### TASK OBJECTIVE:
Only reproduce the lines from the line containing "The aim of this" onward, exactly, through the final line of the data below.

### PROVIDED DATA:
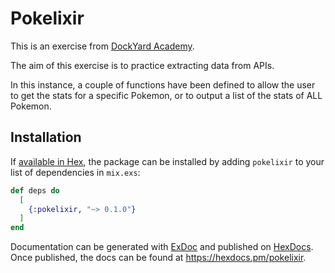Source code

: # Pokelixir

This is an exercise from [DockYard Academy](https://github.com/matt-humphrey/DockYard-Academy).

The aim of this exercise is to practice extracting data from APIs.

In this instance, a couple of functions have been defined to allow the user to get the stats for a specific Pokemon, or to output a list of the stats of ALL Pokemon.

## Installation

If [available in Hex](https://hex.pm/docs/publish), the package can be installed
by adding `pokelixir` to your list of dependencies in `mix.exs`:

```elixir
def deps do
  [
    {:pokelixir, "~> 0.1.0"}
  ]
end
```

Documentation can be generated with [ExDoc](https://github.com/elixir-lang/ex_doc)
and published on [HexDocs](https://hexdocs.pm). Once published, the docs can
be found at <https://hexdocs.pm/pokelixir>.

### WRITTEN ANSWER:
The aim of this exercise is to practice extracting data from APIs.

In this instance, a couple of functions have been defined to allow the user to get the stats for a specific Pokemon, or to output a list of the stats of ALL Pokemon.

## Installation

If [available in Hex](https://hex.pm/docs/publish), the package can be installed
by adding `pokelixir` to your list of dependencies in `mix.exs`:

```elixir
def deps do
  [
    {:pokelixir, "~> 0.1.0"}
  ]
end
```

Documentation can be generated with [ExDoc](https://github.com/elixir-lang/ex_doc)
and published on [HexDocs](https://hexdocs.pm). Once published, the docs can
be found at <https://hexdocs.pm/pokelixir>.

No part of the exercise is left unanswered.